Adnan al-Sayegh (born 1955 in Al-Kufa, Iraq), "is one of the most original voices from the generation of Iraqi poets known as the Eighties Movement. His poetry, crafted with elegance, and sharp as an arrowhead, carries an intense passion for freedom love and beauty. Adnan uses his words as a weapon to denounce the devastation of war and the horrors of dictatorship."

In 1993, his criticism of oppression and injustice led to his exile in Jordan and Lebanon. After being sentenced to death in Iraq in 1996, because of the publication of "Uruk's Anthem," a long poem in which he gives voice to the profound despair of the Iraqi experience, he took refuge in Sweden. Since 2004, he has resided in London.
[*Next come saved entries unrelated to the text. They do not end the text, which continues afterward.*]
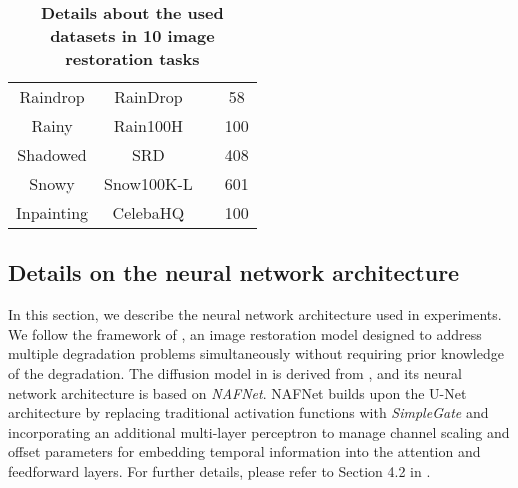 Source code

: \begin{table}[h]
\begin{minipage}{0.98\textwidth}
{\begin{tabular}{cccc}
                    \cmidrule(lr){1-4}
                    Raindrop                 &RainDrop                        &\cite{qian2018attentive}                                                        &58                    \\
                    \cmidrule(lr){1-4}
                    Rainy                    &Rain100H                        &\citep{yang2017deep}                                                            &100                   \\
                    \cmidrule(lr){1-4}
                    Shadowed                 &SRD                             &\citep{qu2017deshadownet}                                                       &408                   \\
                    \cmidrule(lr){1-4}
                    Snowy                    &Snow100K-L                      &\citep{liu2018desnownet}                                                        &601                   \\
                    \cmidrule(lr){1-4}
                    Inpainting               &CelebaHQ                        &\citep{lugmayr2022repaint}                                                      &100                   \\           
                    \bottomrule[1.5pt]
        \end{tabular}}
        \caption{\textbf{Details about the used datasets in 10 image restoration tasks}}
        \label{tab:dataset}
    \end{minipage}
\end{table}

\subsection{Details on the neural network architecture}
\label{appd2}

In this section, we describe the neural network architecture used in experiments. We follow the framework of \cite{luo2024daclip}, an image restoration model designed to address multiple degradation problems simultaneously without requiring prior knowledge of the degradation. The diffusion model in \cite{luo2024daclip} is derived from \cite{luo2023refusion}, and its neural network architecture is based on \textit{NAFNet}. NAFNet builds upon the U-Net architecture by replacing traditional activation functions with \textit{SimpleGate} and incorporating an additional multi-layer perceptron to manage channel scaling and offset parameters for embedding temporal information into the attention and feedforward layers. For further details, please refer to Section 4.2 in \cite{luo2023refusion}. 

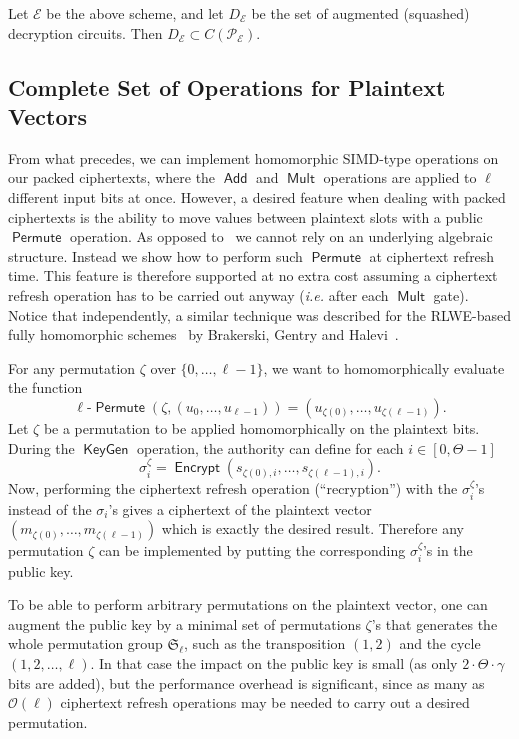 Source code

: \documentclass[11pt]{llncs}
\newcommand{\ie}{\textsl{i.e.}\xspace}
\DeclareMathOperator{\KeyGen}{\ensuremath{\mathsf{KeyGen}}}
\DeclareMathOperator{\Encrypt}{\ensuremath{\mathsf{Encrypt}}}
\DeclareMathOperator{\Add}{\ensuremath{\mathsf{Add}}}
\DeclareMathOperator{\Mult}{\ensuremath{\mathsf{Mult}}}
\DeclareMathOperator{\Permute}{\ensuremath{\mathsf{Permute}}}
\renewcommand*\O{\ensuremath{\mathcal O}}
\begin{document}
\begin{theorem}Let $\mathcal E$ be the above scheme, and let
  $D_{\mathcal E}$ be the set of augmented (squashed) decryption
  circuits. Then $D_{\mathcal E}\subset C(\mathcal{P_E})$. 
\end{theorem}


\subsection{Complete Set of Operations for Plaintext Vectors}\label{subsec:permutations}

From what precedes, we can implement homomorphic SIMD-type operations on
our packed ciphertexts, where the $\Add$ and $\Mult$ operations are
applied to $\ell$ different input bits at once. However, a desired
feature when dealing with packed ciphertexts is the ability to move
values between plaintext slots with a public $\Permute$ operation. As opposed to~\cite{GHS2012a} we cannot rely on an underlying algebraic structure.
Instead we show how to perform  such $\Permute$ at ciphertext refresh time.
This feature is therefore supported at no extra cost assuming a
ciphertext refresh operation has to be carried out anyway (\ie after each
$\Mult$ gate). Notice that independently, a similar technique was described 
for the RLWE-based fully homomorphic schemes~\cite{BV2011a,BV2011b,GHS2012a}
by Brakerski, Gentry and Halevi~\cite{BGH2013}.

\smallskip
For any permutation $\zeta$ over $\{0,\ldots,{\ell-1}\}$, we want to homomorphically evaluate the function
\[ \text{$\ell$-$\Permute$}\left(\zeta,\left(u_0,\ldots,u_{\ell-1}\right)\right) = \left(u_{\zeta(0)},\ldots,u_{\zeta({\ell-1})}\right). \]
Let $\zeta$ be a permutation to be applied  homomorphically on the plaintext bits. During the $\KeyGen$ operation, the authority can define for each $i\in[0,\Theta-1]$
\[ \sigma_{i}^{\zeta} = \Encrypt(s_{\zeta(0),i},\ldots,s_{\zeta(\ell-1),i}). \]
Now, performing the ciphertext refresh operation (``recryption'') with the $\sigma_i^\zeta$'s instead of the $\sigma_i$'s gives a ciphertext of the plaintext vector
$(m_{\zeta(0)},\ldots,m_{\zeta(\ell-1)})$
which is exactly the desired result. Therefore any permutation $\zeta$
can be implemented by putting the corresponding $\sigma^\zeta_i$'s in the public key.

To be able to perform arbitrary permutations on the plaintext vector, one
can augment the public key by a minimal set of permutations $\zeta$'s
that generates the whole permutation group $\mathfrak S_\ell$, such as
the transposition $(1,2)$ and the cycle $(1,2,\ldots,\ell)$. In that case
the impact on the public key is small (as only $2\cdot \Theta\cdot
\gamma$ bits are added), but the performance overhead is significant,
since as many as $\O(\ell)$ ciphertext refresh operations may be needed to
carry out a desired permutation.
\end{document}
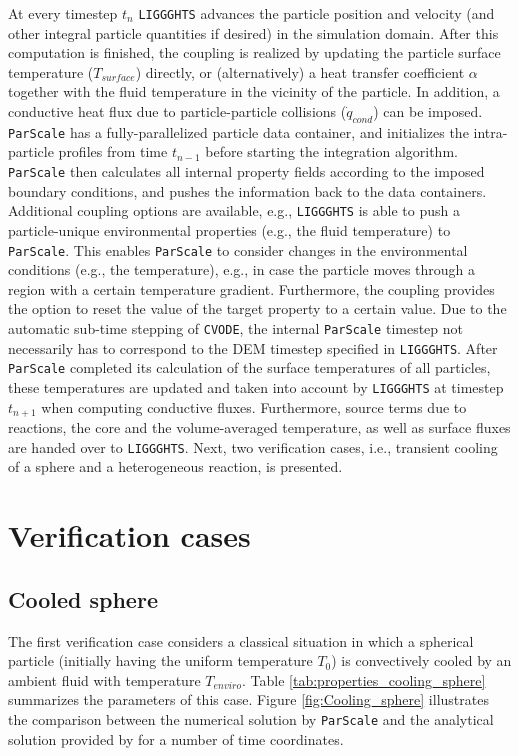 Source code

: \documentclass{particles2015}
\begin{document}
At every timestep $t_n$ \texttt{LIGGGHTS}\textsuperscript{\textregistered} advances the particle position and velocity (and other integral particle quantities if desired) in the simulation domain. After this computation is finished, the coupling is realized by updating the particle surface temperature ($T_{surface}$) directly, or (alternatively) a heat transfer coefficient $\alpha$ together with the fluid temperature in the vicinity of the particle. In addition, a conductive heat flux due to particle-particle collisions  ($\dot{q}_{cond}$) can be imposed. \texttt{ParScale} has a fully-parallelized particle data container, and initializes the intra-particle profiles from time $t_{n-1}$ before starting the integration algorithm. \texttt{ParScale} then calculates all internal property fields according to the imposed boundary conditions, and pushes the information back to the data containers. Additional coupling options are available, e.g., \texttt{LIGGGHTS}\textsuperscript{\textregistered} is able to push a particle-unique environmental properties (e.g., the fluid temperature) to \texttt{ParScale}. This enables \texttt{ParScale} to consider changes in the environmental conditions (e.g., the temperature), e.g., in case the particle moves through a region with a certain temperature gradient. Furthermore, the coupling provides the option to reset the value of the target property to a certain value. Due to the automatic sub-time stepping of \texttt{CVODE}, the internal \texttt{ParScale} timestep not necessarily has to correspond to the DEM timestep specified in \texttt{LIGGGHTS}\textsuperscript{\textregistered}. After \texttt{ParScale} completed its calculation of the surface temperatures of all particles, these temperatures are updated and taken into account by \texttt{LIGGGHTS}\textsuperscript{\textregistered} at timestep $t_{n+1}$ when computing conductive fluxes. Furthermore, source terms due to reactions, the core and the volume-averaged temperature, as well as surface fluxes are handed over to \texttt{LIGGGHTS}\textsuperscript{\textregistered}. Next, two verification cases, i.e., transient cooling of a sphere and a heterogeneous reaction, is presented.

\section{Verification cases}
\label{sec:verification_case}

\subsection{Cooled sphere}
\label{sec:transient_cooling}
The first verification case considers a classical situation in which a spherical particle (initially having the uniform temperature $T_0$) is convectively cooled by an ambient fluid with temperature $T_{enviro}$. Table \ref{tab:properties_cooling_sphere} summarizes the parameters of this case. Figure \ref{fig:Cooling_sphere} illustrates the comparison between the numerical solution by \texttt{ParScale} and the analytical solution provided by \cite{Crank1975} for a number of time coordinates. 
\end{document}
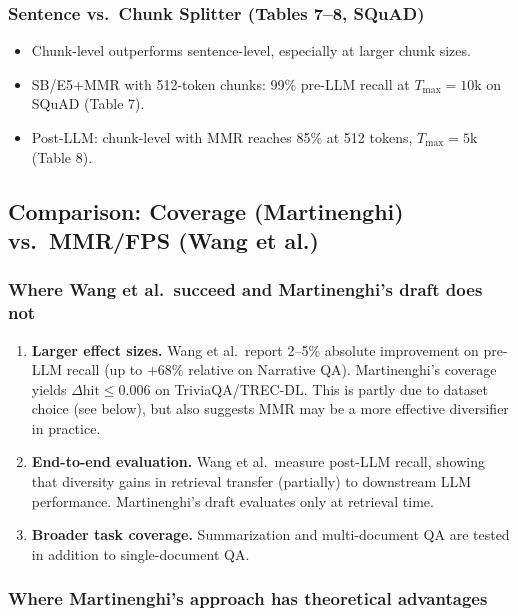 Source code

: \documentclass[11pt,a4paper]{article}
\begin{document}
\subsubsection{Sentence vs.\ Chunk Splitter (Tables 7--8, SQuAD)}

\begin{itemize}[leftmargin=*]
	\item Chunk-level outperforms sentence-level, especially at larger chunk sizes.
	\item SB/E5+MMR with 512-token chunks: 99\% pre-LLM recall at $T_{\max} = 10\text{k}$ on SQuAD (Table 7).
	\item Post-LLM: chunk-level with MMR reaches 85\% at 512 tokens, $T_{\max} = 5\text{k}$ (Table 8).
\end{itemize}

\subsection{Comparison: Coverage (Martinenghi) vs.\ MMR/FPS (Wang et al.)}

\subsubsection{Where Wang et al.\ succeed and Martinenghi's draft does not}

\begin{enumerate}[leftmargin=*]
	\item \textbf{Larger effect sizes.} Wang et al.\ report 2--5\% absolute improvement on pre-LLM recall (up to $+68\%$ relative on Narrative QA). Martinenghi's coverage yields $\Delta\text{hit} \leq 0.006$ on TriviaQA/TREC-DL. This is partly due to dataset choice (see below), but also suggests MMR may be a more effective diversifier in practice.
	\item \textbf{End-to-end evaluation.} Wang et al.\ measure post-LLM recall, showing that diversity gains in retrieval transfer (partially) to downstream LLM performance. Martinenghi's draft evaluates only at retrieval time.
	\item \textbf{Broader task coverage.} Summarization and multi-document QA are tested in addition to single-document QA.
\end{enumerate}

\subsubsection{Where Martinenghi's approach has theoretical advantages}
\end{document}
In the spring of 2006, Adnan al-Sayegh read his poems at the third Al-Marbed Poetry Festival in Basra,Iraq. The poems upset the intolerant armed militia and al-Sayegh was threatened with death and with having his tongue cut out. He was forced to leave Basra in haste and through Kuwait to return to his exile in London.

Adnan is a member of the Iraqi and Arab Writers Unions, the Iraqi and Arab Journalists Unions, the International Journalist Organization, the Swedish Writers Union and the Swedish Pen Club.

He has received several international awards; among them, the Hellman-Hammet International Poetry Award (New York, 1996), the Rotterdam International Poetry Award (1997) and the Swedish Writers Association Award (2005), and has been invited to read his poems in many festivals across the world.

His poems have been translated into English, Swedish, Spanish, French, German, Romanian, Norwegian, Danish, Dutch, Persian and Kurdish.

The following collections of Adnan's poetry have been published:
- Wait for me under the Statue of Liberty (Baghdad, 1984)
- Songs on the Bridge of Kufa (Baghdad, 1986)
- Sparrows don't Love Bullets (Baghdad, 1986)
- Sky in a Helmet (Baghdad, 1988)
- Mirrors for her Long Hair (Baghdad, 1992)
- Cloud of Glue (Baghdad, 1993)
- Under a Strange Sky (London, 1994)
- Formations (Beirut and Amman, 1996)
- Uruk's Anthem (Beirut, 1996)
- Carrying an Exile (Sweden, 2001)

An M.A. thesis on his work – The Poetry of Adnan al-Sayegh, a Technical Study – submitted to the Department of Modern Languages (University of Baghdad) by the Iraqi scholar and poet Arif al-Sa'adi, has been published (Sweden, 2007).